Através relata uma sociedade cubana que, para muitos, mesmo que lenta e gradualmente, modificará em função da penetração do capitalismo. Cintia, interpretada pela atriz Cinthia Rodriguez Paredes mesclando atuação com sua vida real, é uma jovem cubana que enfrenta um certo dilema existencial, onde não sabe se quer resguardar suas origens permanecendo no país ou fincá-las em outra nação. A jovem parte então para uma viagem onde atravessa boa parte do país, passando por cidades como Camaguey, Santiago de Cuba, Santa Clara e Bayamo, a fim de esclarecer suas ansiedades.

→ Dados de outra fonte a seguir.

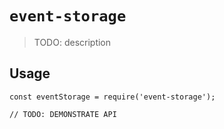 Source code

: # `event-storage`

> TODO: description

## Usage

```
const eventStorage = require('event-storage');

// TODO: DEMONSTRATE API
```
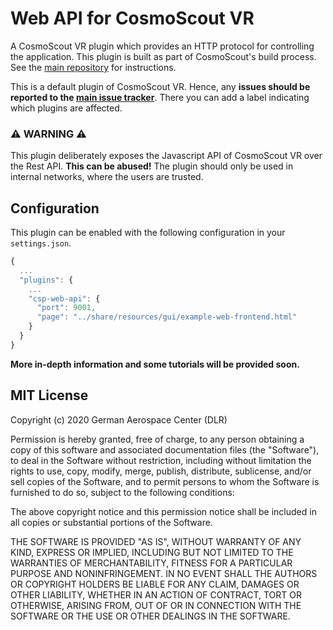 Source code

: # Web API for CosmoScout VR

A CosmoScout VR plugin which provides an HTTP protocol for controlling the application. This plugin is built as part of CosmoScout's build process. See the [main repository](https://github.com/cosmoscout/cosmoscout-vr) for instructions.

This is a default plugin of CosmoScout VR. Hence, any **issues should be reported to the [main issue tracker](https://github.com/cosmoscout/cosmoscout-vr/issues)**. There you can add a label indicating which plugins are affected.

### ⚠️ **WARNING** ⚠️
This plugin deliberately exposes the Javascript API of CosmoScout VR over the Rest API. **This can be abused!** The plugin should only be used in internal networks, where the users are trusted.

## Configuration

This plugin can be enabled with the following configuration in your `settings.json`.

```javascript
{
  ...
  "plugins": {
    ...
    "csp-web-api": {
      "port": 9001,
      "page": "../share/resources/gui/example-web-frontend.html"
    }
  }
}
```

**More in-depth information and some tutorials will be provided soon.**

## MIT License

Copyright (c) 2020 German Aerospace Center (DLR)

Permission is hereby granted, free of charge, to any person obtaining a copy
of this software and associated documentation files (the "Software"), to deal
in the Software without restriction, including without limitation the rights
to use, copy, modify, merge, publish, distribute, sublicense, and/or sell
copies of the Software, and to permit persons to whom the Software is
furnished to do so, subject to the following conditions:

The above copyright notice and this permission notice shall be included in all
copies or substantial portions of the Software.

THE SOFTWARE IS PROVIDED "AS IS", WITHOUT WARRANTY OF ANY KIND, EXPRESS OR
IMPLIED, INCLUDING BUT NOT LIMITED TO THE WARRANTIES OF MERCHANTABILITY,
FITNESS FOR A PARTICULAR PURPOSE AND NONINFRINGEMENT. IN NO EVENT SHALL THE
AUTHORS OR COPYRIGHT HOLDERS BE LIABLE FOR ANY CLAIM, DAMAGES OR OTHER
LIABILITY, WHETHER IN AN ACTION OF CONTRACT, TORT OR OTHERWISE, ARISING FROM,
OUT OF OR IN CONNECTION WITH THE SOFTWARE OR THE USE OR OTHER DEALINGS IN THE
SOFTWARE.
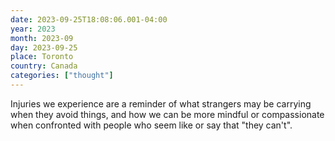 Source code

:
 ```yaml
---
date: 2023-09-25T18:08:06.001-04:00
year: 2023
month: 2023-09
day: 2023-09-25
place: Toronto
country: Canada
categories: ["thought"]
---
```

Injuries we experience are a reminder of what strangers may be carrying when they avoid things, and how we can be more mindful or compassionate when confronted with people who seem like or say that "they can't".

Em uma das cenas mais tocantes do filme, onde nota-se explicitamente a tendência documental da produção, Cintia visita seus avós, que também são seus avós na vida real, na cidade de Cienfuegos. Lá, a jovem expõe sua vontade de deixar o país para viver em outro lugar e logo é confrontada pelos parentes. Neste momento, o avô dela, de 99 anos, que se diz um “moncadista”, evidencia toda sua devoção à pátria e mostra, orgulhoso, sua credencial de “trabalhador de vanguarda” da Revolução, contando que dedicou toda sua vida à mudança de um sistema.

A visita aos avós só aumenta a contradição na cabeça da protagonista. Chegando à Cienfuegos, a jovem encontra a cidade completamente devastada, aparentando estar em reforma, mais um reflexo da abertura econômica de Cuba. A avó logo explica: “Estão trocando tudo, vão colocar até placas.” Contudo, em uma tacada do filme para suscitar novamente a discussão sobre a permanência da personagem, Cintia e os avós logo desviam o olhar para a pequena televisão que transmite o campeonato de beisebol, esporte mais tradicional de Cuba.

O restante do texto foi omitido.